I'm working on a UITableView
that loads with preloaded data, then fetches additional items asynchronously. When I spam pull-to-refresh, each pull triggers a new async request, resulting in multiple callbacks and duplicate items.
Only the latest create()
call's async results are processed.
Previous async requests are ignored or canceled, avoiding duplicate items.
You asked:
To handle this, I need a way to cancel any previous pending requests each time pull-to-refresh is triggered, ensuring only the latest request is processed.
And in the comments you clarified:
I’m aiming for an abstraction layer where providers can supply items asynchronously, without needing to know or enforce how they’re doing it.
You provided a completion-handler-based example; an asynchronous API for AsyncProvider
that was merely loadItems(completion:)
. And more to the point, you did not specify any explicit cancellation mechanism for either AsyncProvider
in general, or for the specific call to loadItems
in particular. In short, you have not specified any mechanism to cancel the request.
If you survey the completion-handler-based asynchronous API, there are a variety of different cancellation patterns, including (but not limited to):
Cancel all requests.
CoreLocation offers a cancelGeocode
function, which simply cancels any geocode requests that might be in progress … but there is nothing to identify a particular geocode request.
Let the provider cancel a request.
The Photos framework’s PHImageManager
, each request returns its own identifier, and you then supply that identifier to the image manager’s cancelImageRequest
.
The provider returns an object that can be cancelled.
In URLSession
, functions like dataTask
return a URLSessionTask
, which you can cancel
on that task object, itself.
You create a cancellable object that is supplied to the provider.
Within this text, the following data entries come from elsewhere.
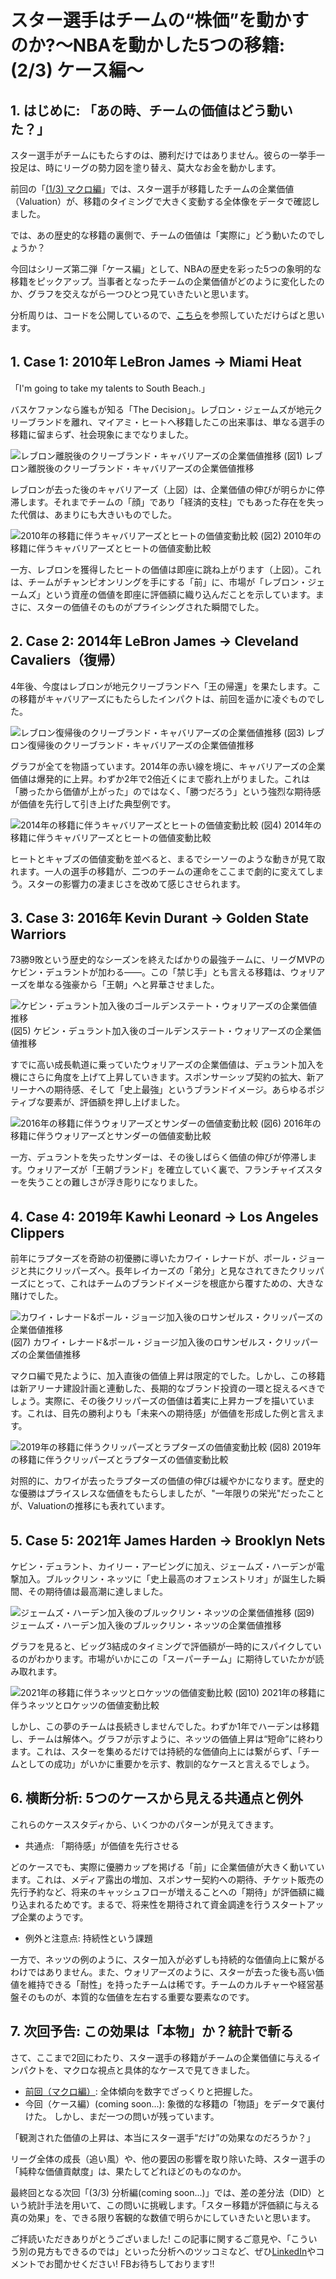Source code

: # スター選手はチームの“株価”を動かすのか?～NBAを動かした5つの移籍: (2/3) ケース編～

## 1. はじめに: 「あの時、チームの価値はどう動いた？」

スター選手がチームにもたらすのは、勝利だけではありません。彼らの一挙手一投足は、時にリーグの勢力図を塗り替え、莫大なお金を動かします。

前回の「[(1/3) マクロ編](https://note.com/shokubohcm/n/n7bef1d17c2ca)」では、スター選手が移籍したチームの企業価値（Valuation）が、移籍のタイミングで大きく変動する全体像をデータで確認しました。

では、あの歴史的な移籍の裏側で、チームの価値は「実際に」どう動いたのでしょうか？

今回はシリーズ第二弾「ケース編」として、NBAの歴史を彩った5つの象明的な移籍をピックアップ。当事者となったチームの企業価値がどのように変化したのか、グラフを交えながら一つひとつ見ていきたいと思います。

分析周りは、コードを公開しているので、[こちら](https://github.com/shokubohcm/personal_blog/tree/main/nba_teamValuation)を参照していただけらばと思います。

## 1. Case 1: 2010年 LeBron James → Miami Heat

「I'm going to take my talents to South Beach.」

バスケファンなら誰もが知る「The Decision」。レブロン・ジェームズが地元クリーブランドを離れ、マイアミ・ヒートへ移籍したこの出来事は、単なる選手の移籍に留まらず、社会現象にまでなりました。

![レブロン離脱後のクリーブランド・キャバリアーズの企業価値推移](../image/2_Case/case1_cavs_2010_lebron_departure_single.png)
(図1) レブロン離脱後のクリーブランド・キャバリアーズの企業価値推移

レブロンが去った後のキャバリアーズ（上図）は、企業価値の伸びが明らかに停滞します。それまでチームの「顔」であり「経済的支柱」でもあった存在を失った代償は、あまりにも大きいものでした。

![2010年の移籍に伴うキャバリアーズとヒートの価値変動比較](../image/2_Case/case1_cavs_vs_heat_2010_transfer_dual_2009included.png)
(図2) 2010年の移籍に伴うキャバリアーズとヒートの価値変動比較

一方、レブロンを獲得したヒートの価値は即座に跳ね上がります（上図）。これは、チームがチャンピオンリングを手にする「前」に、市場が「レブロン・ジェームズ」という資産の価値を即座に評価額に織り込んだことを示しています。まさに、スターの価値そのものがプライシングされた瞬間でした。

## 2. Case 2: 2014年 LeBron James → Cleveland Cavaliers（復帰）

4年後、今度はレブロンが地元クリーブランドへ「王の帰還」を果たします。この移籍がキャバリアーズにもたらしたインパクトは、前回を遥かに凌ぐものでした。

![レブロン復帰後のクリーブランド・キャバリアーズの企業価値推移](../image/2_Case/case2_cavs_2014_lebron_return_single.png)
(図3) レブロン復帰後のクリーブランド・キャバリアーズの企業価値推移

グラフが全てを物語っています。2014年の赤い線を境に、キャバリアーズの企業価値は爆発的に上昇。わずか2年で2倍近くにまで膨れ上がりました。これは「勝ったから価値が上がった」のではなく、「勝つだろう」という強烈な期待感が価値を先行して引き上げた典型例です。

![2014年の移籍に伴うキャバリアーズとヒートの価値変動比較](../image/2_Case/case2_cavs_vs_heat_2014_transfer_dual.png)
(図4) 2014年の移籍に伴うキャバリアーズとヒートの価値変動比較

ヒートとキャブズの価値変動を並べると、まるでシーソーのような動きが見て取れます。一人の選手の移籍が、二つのチームの運命をここまで劇的に変えてしまう。スターの影響力の凄まじさを改めて感じさせられます。

## 3. Case 3: 2016年 Kevin Durant → Golden State Warriors

73勝9敗という歴史的なシーズンを終えたばかりの最強チームに、リーグMVPのケビン・デュラントが加わる――。この「禁じ手」とも言える移籍は、ウォリアーズを単なる強豪から「王朝」へと昇華させました。

![ケビン・デュラント加入後のゴールデンステート・ウォリアーズの企業価値推移](../image/2_Case/case3_gsw_2016_durant_join_single.png)
(図5) ケビン・デュラント加入後のゴールデンステート・ウォリアーズの企業価値推移

すでに高い成長軌道に乗っていたウォリアーズの企業価値は、デュラント加入を機にさらに角度を上げて上昇していきます。スポンサーシップ契約の拡大、新アリーナへの期待感、そして「史上最強」というブランドイメージ。あらゆるポジティブな要素が、評価額を押し上げました。

![2016年の移籍に伴うウォリアーズとサンダーの価値変動比較](../image/2_Case/case3_gsw_vs_okc_2016_transfer_dual.png)
(図6) 2016年の移籍に伴うウォリアーズとサンダーの価値変動比較

一方、デュラントを失ったサンダーは、その後しばらく価値の伸びが停滞します。ウォリアーズが「王朝ブランド」を確立していく裏で、フランチャイズスターを失うことの難しさが浮き彫りになりました。

## 4. Case 4: 2019年 Kawhi Leonard → Los Angeles Clippers

前年にラプターズを奇跡の初優勝に導いたカワイ・レナードが、ポール・ジョージと共にクリッパーズへ。長年レイカーズの「弟分」と見なされてきたクリッパーズにとって、これはチームのブランドイメージを根底から覆すための、大きな賭けでした。

![カワイ・レナード&ポール・ジョージ加入後のロサンゼルス・クリッパーズの企業価値推移](../image/2_Case/case4_clippers_2019_kawhi_pg_single.png)
(図7) カワイ・レナード&ポール・ジョージ加入後のロサンゼルス・クリッパーズの企業価値推移

マクロ編で見たように、加入直後の価値上昇は限定的でした。しかし、この移籍は新アリーナ建設計画と連動した、長期的なブランド投資の一環と捉えるべきでしょう。実際に、その後クリッパーズの価値は着実に上昇カーブを描いています。これは、目先の勝利よりも「未来への期待感」が価値を形成した例と言えます。

![2019年の移籍に伴うクリッパーズとラプターズの価値変動比較](../image/2_Case/case4_clippers_vs_raptors_2019_transfer_dual.png)
(図8) 2019年の移籍に伴うクリッパーズとラプターズの価値変動比較

対照的に、カワイが去ったラプターズの価値の伸びは緩やかになります。歴史的な優勝はプライスレスな価値をもたらしましたが、"一年限りの栄光"だったことが、Valuationの推移にも表れています。

## 5. Case 5: 2021年 James Harden → Brooklyn Nets

ケビン・デュラント、カイリー・アービングに加え、ジェームズ・ハーデンが電撃加入。ブルックリン・ネッツに「史上最高のオフェンストリオ」が誕生した瞬間、その期待値は最高潮に達しました。

![ジェームズ・ハーデン加入後のブルックリン・ネッツの企業価値推移](../image/2_Case/case5_nets_2021_harden_join_single.png)
(図9) ジェームズ・ハーデン加入後のブルックリン・ネッツの企業価値推移

グラフを見ると、ビッグ3結成のタイミングで評価額が一時的にスパイクしているのがわかります。市場がいかにこの「スーパーチーム」に期待していたかが読み取れます。

![2021年の移籍に伴うネッツとロケッツの価値変動比較](../image/2_Case/case5_nets_vs_rockets_2021_transfer_dual.png)
(図10) 2021年の移籍に伴うネッツとロケッツの価値変動比較

しかし、この夢のチームは長続きしませんでした。わずか1年でハーデンは移籍し、チームは解体へ。グラフが示すように、ネッツの価値上昇は“短命”に終わります。これは、スターを集めるだけでは持続的な価値向上には繋がらず、「チームとしての成功」がいかに重要かを示す、教訓的なケースと言えるでしょう。

## 6. 横断分析: 5つのケースから見える共通点と例外

これらのケーススタディから、いくつかのパターンが見えてきます。

- 共通点: 「期待感」が価値を先行させる

どのケースでも、実際に優勝カップを掲げる「前」に企業価値が大きく動いています。これは、メディア露出の増加、スポンサー契約への期待、チケット販売の先行予約など、将来のキャッシュフローが増えることへの「期待」が評価額に織り込まれるためです。まるで、将来性を期待されて資金調達を行うスタートアップ企業のようです。

- 例外と注意点: 持続性という課題

一方で、ネッツの例のように、スター加入が必ずしも持続的な価値向上に繋がるわけではありません。また、ウォリアーズのように、スターが去った後も高い価値を維持できる「耐性」を持ったチームは稀です。チームのカルチャーや経営基盤そのものが、本質的な価値を左右する重要な要素なのです。

## 7. 次回予告: この効果は「本物」か？統計で斬る

さて、ここまで2回にわたり、スター選手の移籍がチームの企業価値に与えるインパクトを、マクロな視点と具体的なケースで見てきました。

- [前回（マクロ編）](https://note.com/shokubohcm/n/n7bef1d17c2ca): 全体傾向を数字でざっくりと把握した。
- 今回（ケース編）(coming soon...): 象徴的な移籍の「物語」をデータで裏付けた。
しかし、まだ一つの問いが残っています。

「観測された価値の上昇は、本当にスター選手“だけ”の効果なのだろうか？」

リーグ全体の成長（追い風）や、他の要因の影響を取り除いた時、スター選手の「純粋な価値貢献度」は、果たしてどれほどのものなのか。

最終回となる次回「(3/3) 分析編(coming soon...)」では、差の差分法（DID）という統計手法を用いて、この問いに挑戦します。「スター移籍が評価額に与える真の効果」を、できる限り客観的な数値で明らかにしていきたいと思います。

ご拝読いただきありがとうございました!
この記事に関するご意見や、「こういう別の見方もできるのでは」といった分析へのツッコミなど、ぜひ[LinkedIn](https://www.linkedin.com/in/shokubohcm/)やコメントでお聞かせください! FBお待ちしております!!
CloudKit uses an Operation
-based pattern, where you create a CKFetchRecordsOperation
, and you can then use the cancel
interface offered by Operation
.
Bottom line, there is no single consistent pattern for canceling completion-handler-based asynchronous API (though most well-written API offer some sort of cancelation mechanism). Thus, we cannot offer a single pattern for canceling some generic completion-handler-based AsyncProvider
. Or, if you did (for example, a protocol modeled after the PHImageManager
pattern) you’d have to write some shim for those asynchronous API that adopt different patterns.
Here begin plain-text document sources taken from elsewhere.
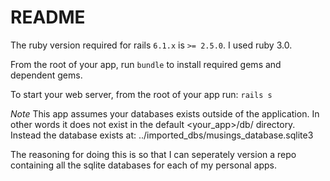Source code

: # README

The ruby version required for rails `6.1.x` is `>= 2.5.0`. I used ruby 3.0. 

From the root of your app, run `bundle` to install required gems and dependent gems.

To start your web server, from the root of your app run: `rails s`

*Note* This app assumes your databases exists outside of the application.  In other words it does not exist in the default <your_app>/db/ directory.  Instead the database exists at: ../imported_dbs/musings_database.sqlite3

The reasoning for doing this is so that I can seperately version a repo containing all the sqlite databases for each of my personal apps.
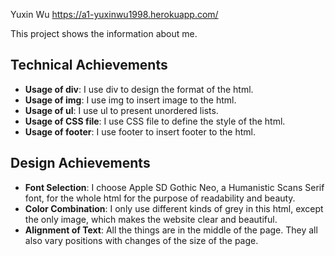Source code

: Yuxin Wu
https://a1-yuxinwu1998.herokuapp.com/

This project shows the information about me.

## Technical Achievements
- **Usage of div**: I use div to design the format of the html.
- **Usage of img**: I use img to insert image to the html.
- **Usage of ul**: I use ul to present unordered lists.
- **Usage of CSS file**: I use CSS file to define the style of the html.
- **Usage of footer**: I use footer to insert footer to the html.

## Design Achievements
- **Font Selection**: I choose Apple SD Gothic Neo, a Humanistic Scans Serif font, for the whole html for the purpose of readability and beauty.
- **Color Combination**: I only use different kinds of grey in this html, except the only image, which makes the website clear and beautiful.
- **Alignment of Text**: All the things are in the middle of the page. They all also vary positions with changes of the size of the page.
In Swift concurrency, however, there is a single, consistent mechanism for canceling asynchronous work. So, let us consider an async
-await
rendition of your AsyncProvider
:
final class AsyncProvider {
func loadItems() async throws -> [String] {
try await Task.sleep(for: .seconds(5))
return ["Async Item"]
}
}
Now the view controller (or what have you) the pattern would be:
class ViewController: UIViewController {
private var previousTask: Task<[String], Error>?
…
func reloadData() async throws {
// cancel prior task, if any, here
previousTask?.cancel()
// wrap `loadItems` in a `Task`
let task = Task {
try await provider.loadItems()
}
// save it
previousTask = task
// now await it (and handle cancellation, too)
try await withTaskCancellationHandler {
let items = try await task.value
// do something with items here
} onCancel: {
task.cancel()
}
}
}
The difference between the legacy completion-handler-based approaches and this Swift concurrency pattern is that the latter offers a consistent cancellation pattern.
Swift concurrency simplifies this “layer of abstraction”, because every Swift concurrency API should handle cancellation via the same mechanism, namely the cancellation of the task.
You said:
When calling
loadItems()
, it can potentially create a new instance with the same data each time. However, because each instance is technically unique, simply checking if the item already exists in the items array before adding it won’t work.
I might encourage you to investigate “diffable data sources”. See WWDC 2019 video Advances in UI Data Sources. It greatly simplifies the process and gracefully handles this “I’ve got an updated data model with a mix of unchanged data and updates; refresh the table for me” process.